From: Gordon Mohr (gojomo@usa.net)
Date: Fri Sep 08 2000 - 17:33:00 PDT
Cornell News wrote:
> > So Kleinberg designed a model in which nodes are arranged in a square grid
> > and each node is connected randomly to others but with "a bias based on
> > geography." As a result each node is connected to many nearby, a few at a
> > longer distance and even fewer at a great distance -- the "inverse square"
> > structure. "This bias builds in the structural cues in my long-range
> > connections, and it's the bias that is implicitly guiding you to the
> > target," Kleinberg explains. "In the Strogatz-Watts model, there is no bias
> > at all and, hence, no cues -- the structure of the long-range connections
> > gives you no information at all about the underlying network structure."
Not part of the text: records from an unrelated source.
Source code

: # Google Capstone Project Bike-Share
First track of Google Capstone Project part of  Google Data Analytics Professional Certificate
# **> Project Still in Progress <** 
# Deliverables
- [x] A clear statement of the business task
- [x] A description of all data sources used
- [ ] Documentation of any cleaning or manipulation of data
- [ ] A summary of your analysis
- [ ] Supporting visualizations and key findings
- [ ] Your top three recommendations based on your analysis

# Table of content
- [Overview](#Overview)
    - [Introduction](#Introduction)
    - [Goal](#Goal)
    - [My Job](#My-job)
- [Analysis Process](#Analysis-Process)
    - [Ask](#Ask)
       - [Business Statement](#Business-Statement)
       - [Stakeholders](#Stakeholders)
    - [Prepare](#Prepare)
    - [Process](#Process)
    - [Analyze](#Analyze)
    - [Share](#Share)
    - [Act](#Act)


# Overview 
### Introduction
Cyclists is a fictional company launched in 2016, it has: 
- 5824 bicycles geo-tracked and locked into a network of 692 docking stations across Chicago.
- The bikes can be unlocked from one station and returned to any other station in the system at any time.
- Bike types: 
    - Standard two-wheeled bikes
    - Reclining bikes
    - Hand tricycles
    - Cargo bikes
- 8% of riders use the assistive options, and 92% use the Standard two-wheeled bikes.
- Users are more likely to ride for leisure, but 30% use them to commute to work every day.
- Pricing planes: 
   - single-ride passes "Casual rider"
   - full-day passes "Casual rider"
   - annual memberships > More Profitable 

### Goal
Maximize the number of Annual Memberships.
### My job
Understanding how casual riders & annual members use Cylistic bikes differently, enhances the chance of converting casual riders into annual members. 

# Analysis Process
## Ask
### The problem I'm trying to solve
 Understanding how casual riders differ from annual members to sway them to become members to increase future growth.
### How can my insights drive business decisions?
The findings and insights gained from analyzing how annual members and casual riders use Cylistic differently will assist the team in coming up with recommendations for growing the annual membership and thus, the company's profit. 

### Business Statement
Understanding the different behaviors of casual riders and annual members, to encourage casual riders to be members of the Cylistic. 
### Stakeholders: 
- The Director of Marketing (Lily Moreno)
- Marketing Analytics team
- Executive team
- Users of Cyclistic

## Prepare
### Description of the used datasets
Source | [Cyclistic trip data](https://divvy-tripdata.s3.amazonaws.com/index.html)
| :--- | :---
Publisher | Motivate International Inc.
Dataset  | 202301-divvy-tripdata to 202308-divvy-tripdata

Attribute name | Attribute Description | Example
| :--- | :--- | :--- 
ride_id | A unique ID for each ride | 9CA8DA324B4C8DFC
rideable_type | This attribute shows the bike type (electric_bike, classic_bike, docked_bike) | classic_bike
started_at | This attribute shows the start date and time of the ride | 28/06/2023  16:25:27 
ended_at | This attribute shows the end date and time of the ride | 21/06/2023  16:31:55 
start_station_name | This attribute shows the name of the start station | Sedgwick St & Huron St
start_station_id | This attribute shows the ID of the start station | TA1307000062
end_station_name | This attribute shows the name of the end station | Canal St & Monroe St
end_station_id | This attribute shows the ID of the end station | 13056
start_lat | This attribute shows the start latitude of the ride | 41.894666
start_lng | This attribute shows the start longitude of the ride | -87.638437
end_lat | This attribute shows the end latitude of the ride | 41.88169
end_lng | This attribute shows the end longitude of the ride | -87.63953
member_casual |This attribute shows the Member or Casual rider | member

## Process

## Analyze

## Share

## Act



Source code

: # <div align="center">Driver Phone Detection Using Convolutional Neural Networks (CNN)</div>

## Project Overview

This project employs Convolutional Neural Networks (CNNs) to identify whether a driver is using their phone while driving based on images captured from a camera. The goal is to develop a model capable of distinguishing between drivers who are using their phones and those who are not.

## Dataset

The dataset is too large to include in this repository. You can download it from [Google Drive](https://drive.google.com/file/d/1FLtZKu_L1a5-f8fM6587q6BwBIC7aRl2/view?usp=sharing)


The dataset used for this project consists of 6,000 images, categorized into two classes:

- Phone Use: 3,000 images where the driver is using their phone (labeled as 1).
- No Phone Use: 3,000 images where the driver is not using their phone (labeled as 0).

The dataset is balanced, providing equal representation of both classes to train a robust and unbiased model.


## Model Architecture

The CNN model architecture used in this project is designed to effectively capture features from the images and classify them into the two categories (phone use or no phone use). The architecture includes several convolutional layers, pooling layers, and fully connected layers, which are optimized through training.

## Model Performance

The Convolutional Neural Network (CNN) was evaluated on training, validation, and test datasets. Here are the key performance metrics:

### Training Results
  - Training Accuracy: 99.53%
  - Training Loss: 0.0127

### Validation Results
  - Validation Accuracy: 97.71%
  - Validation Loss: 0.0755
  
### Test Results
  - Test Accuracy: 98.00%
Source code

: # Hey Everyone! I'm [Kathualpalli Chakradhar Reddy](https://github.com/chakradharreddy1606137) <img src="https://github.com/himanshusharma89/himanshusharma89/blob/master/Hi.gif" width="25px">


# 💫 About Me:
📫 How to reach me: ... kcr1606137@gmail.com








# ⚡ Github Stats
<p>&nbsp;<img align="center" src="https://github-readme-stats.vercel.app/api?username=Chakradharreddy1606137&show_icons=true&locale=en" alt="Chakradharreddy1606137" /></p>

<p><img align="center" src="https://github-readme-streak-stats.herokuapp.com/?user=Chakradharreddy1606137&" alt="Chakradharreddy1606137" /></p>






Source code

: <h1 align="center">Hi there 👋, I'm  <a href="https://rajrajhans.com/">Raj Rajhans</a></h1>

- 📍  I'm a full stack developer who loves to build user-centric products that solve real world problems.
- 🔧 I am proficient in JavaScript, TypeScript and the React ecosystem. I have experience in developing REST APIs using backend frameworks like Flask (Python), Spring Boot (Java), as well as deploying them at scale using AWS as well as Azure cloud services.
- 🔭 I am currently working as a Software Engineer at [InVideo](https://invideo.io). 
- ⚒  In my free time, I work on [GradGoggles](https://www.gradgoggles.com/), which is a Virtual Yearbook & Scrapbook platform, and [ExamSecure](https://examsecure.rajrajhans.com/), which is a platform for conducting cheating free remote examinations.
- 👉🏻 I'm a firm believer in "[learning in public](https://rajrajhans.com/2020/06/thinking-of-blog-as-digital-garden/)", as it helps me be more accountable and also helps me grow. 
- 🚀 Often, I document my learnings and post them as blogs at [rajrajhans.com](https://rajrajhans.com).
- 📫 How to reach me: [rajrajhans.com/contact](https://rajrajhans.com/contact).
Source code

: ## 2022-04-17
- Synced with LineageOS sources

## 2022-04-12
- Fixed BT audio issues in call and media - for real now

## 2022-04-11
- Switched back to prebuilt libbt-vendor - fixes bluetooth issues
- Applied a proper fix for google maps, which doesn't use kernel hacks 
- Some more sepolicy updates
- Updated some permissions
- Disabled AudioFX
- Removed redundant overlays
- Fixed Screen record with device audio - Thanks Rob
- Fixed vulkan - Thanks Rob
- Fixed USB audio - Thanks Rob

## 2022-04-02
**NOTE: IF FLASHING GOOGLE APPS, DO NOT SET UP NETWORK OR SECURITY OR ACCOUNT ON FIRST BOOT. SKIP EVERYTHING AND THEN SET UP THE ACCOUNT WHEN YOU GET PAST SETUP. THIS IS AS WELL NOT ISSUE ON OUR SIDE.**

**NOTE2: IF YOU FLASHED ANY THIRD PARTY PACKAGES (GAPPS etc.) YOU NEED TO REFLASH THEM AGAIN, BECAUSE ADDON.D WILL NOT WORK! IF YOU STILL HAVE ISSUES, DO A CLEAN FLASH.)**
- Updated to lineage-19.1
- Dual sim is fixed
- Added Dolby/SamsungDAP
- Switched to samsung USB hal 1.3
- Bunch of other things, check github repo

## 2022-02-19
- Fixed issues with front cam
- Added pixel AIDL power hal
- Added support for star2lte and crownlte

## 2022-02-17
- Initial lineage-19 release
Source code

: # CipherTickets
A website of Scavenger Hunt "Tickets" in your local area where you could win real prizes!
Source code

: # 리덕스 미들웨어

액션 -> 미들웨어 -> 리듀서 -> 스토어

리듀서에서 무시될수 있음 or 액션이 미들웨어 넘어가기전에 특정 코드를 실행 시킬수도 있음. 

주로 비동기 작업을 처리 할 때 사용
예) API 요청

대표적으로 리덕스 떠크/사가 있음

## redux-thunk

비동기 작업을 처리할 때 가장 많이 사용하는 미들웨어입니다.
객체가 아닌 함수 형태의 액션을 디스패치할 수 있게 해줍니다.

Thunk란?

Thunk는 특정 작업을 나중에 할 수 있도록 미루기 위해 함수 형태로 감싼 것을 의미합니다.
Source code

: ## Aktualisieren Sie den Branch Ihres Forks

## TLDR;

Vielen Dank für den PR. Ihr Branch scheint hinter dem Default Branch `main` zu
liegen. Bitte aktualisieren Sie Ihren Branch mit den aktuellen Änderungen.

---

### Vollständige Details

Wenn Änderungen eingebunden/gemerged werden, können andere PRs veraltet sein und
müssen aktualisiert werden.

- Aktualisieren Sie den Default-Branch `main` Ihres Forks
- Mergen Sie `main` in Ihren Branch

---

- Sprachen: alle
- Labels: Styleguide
Seems like the next abstract step would be to start with a situation where
nodes only know local connections, but then discover lengthier routes, in
the optimal proportions. Something like, "I know how to reach all of my
neighbors, then how to reach 1/(n^x) of all the nodes reachable in x-1
hops."
Exactly which distant nodes to discover/remember would be determined by a
broadcast probe and consistent hashing: that is, bias the probe message to
go "further" (more geographic hops) as it finds nodes "closer" (on the
hashed unit circle).
Or is such an approach already "old hat" in this field?